Started an 'official' roll call thread so we can possibly keep in contact ..

http://www.diymobileaudio.com/forum...-ces-official-roll-call-diyma.html#post874215


----------



## gymrat2005 (Oct 4, 2009)

6spdcoupe said:


> Started an 'official' roll call thread so we can possibly keep in contact


 Replied...I'll have my car so if I can help anyone with rides, I'll be more than happy to do so.


----------



## David_Edwards (Nov 12, 2008)

I know Hybrid Audio Technologies will have a presence at CES 2010.


----------



## Andy Slater (Oct 21, 2009)

I am In for roll call.


----------



## Andy Slater (Oct 21, 2009)

David_Edwards said:


> I know Hybrid Audio Technologies will have a presence at CES 2010.

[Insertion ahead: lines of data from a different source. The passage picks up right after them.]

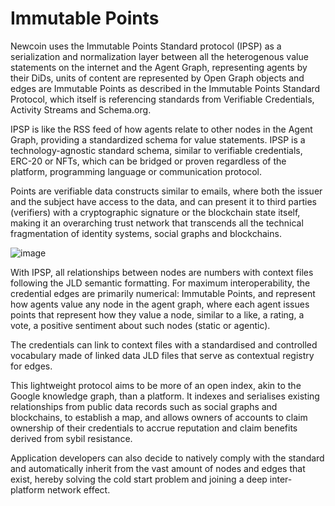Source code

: # Immutable Points

Newcoin uses the Immutable Points Standard protocol (IPSP) as a serialization and normalization layer between all the heterogenous value statements on the internet and the Agent Graph, representing agents by their DiDs, units of content are represented by Open Graph objects and edges are Immutable Points as described in the Immutable Points Standard Protocol, which itself is referencing standards from Verifiable Credentials, Activity Streams and Schema.org. 


IPSP is like the RSS feed of how agents relate to other nodes in the Agent Graph, providing a standardized schema for value statements. IPSP is a technology-agnostic standard schema, similar to verifiable credentials, ERC-20 or NFTs, which can be bridged or proven regardless of the platform, programming language or communication protocol. 


Points are verifiable data constructs similar to emails, where both the issuer and the subject have access to the data, and can present it to third parties (verifiers) with a cryptographic signature or the blockchain state itself, making it an overarching trust network that transcends all the technical fragmentation of identity systems, social graphs and blockchains. 

![image](https://github.com/newfound8ion/developer/assets/112469623/7eca9eb8-b12a-47a9-8597-5b8d093f0ae0)


With IPSP, all relationships between nodes are numbers with context files following the JLD semantic formatting. For maximum interoperability, the credential edges are primarily numerical: Immutable Points, and represent how agents value any node in the agent graph, where each agent issues points that represent how they value a node, similar to a like, a rating, a vote, a positive sentiment about such nodes (static or agentic). 


The credentials can link to context files with a standardised and controlled vocabulary made of linked data JLD files that serve as contextual registry for edges. 

This lightweight protocol aims to be more of an open index, akin to the Google knowledge graph, than a platform. It indexes and serialises existing relationships from public data records such as social graphs and blockchains, to establish a map, and allows owners of accounts to claim ownership of their credentials to accrue reputation and claim benefits derived from sybil resistance. 

Application developers can also decide to natively comply with the standard and automatically inherit from the vast amount of nodes and edges that exist, hereby solving the cold start problem and joining a deep inter-platform network effect.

NICE, Glad you will be there.


----------



## gymrat2005 (Oct 4, 2009)

Badge came in the mail today!


----------



## TREETOP (Feb 11, 2009)

I might try to go, I haven't been in a few years.

Dangit.



> Before October 1, 2009
> Extended to October 7!
> $0.00
> 
> ...


Didn't realize it'd be $100 to attend.
Plus I ran it by my wife real quick, trying to decide whether I should go to CES or SHOT in January, and her eyes lit up and she said "*WE'RE* going on vacation? To Vegas?" so my potential expenses just more than doubled. 
I figured $150 for a roundtrip flight, nothing for entry, nothing for crashing at a buddy's place, and $200 for beer and food. 
I might have to skip it and go to SHOT a couple weeks later instead. We'll see how money goes..


----------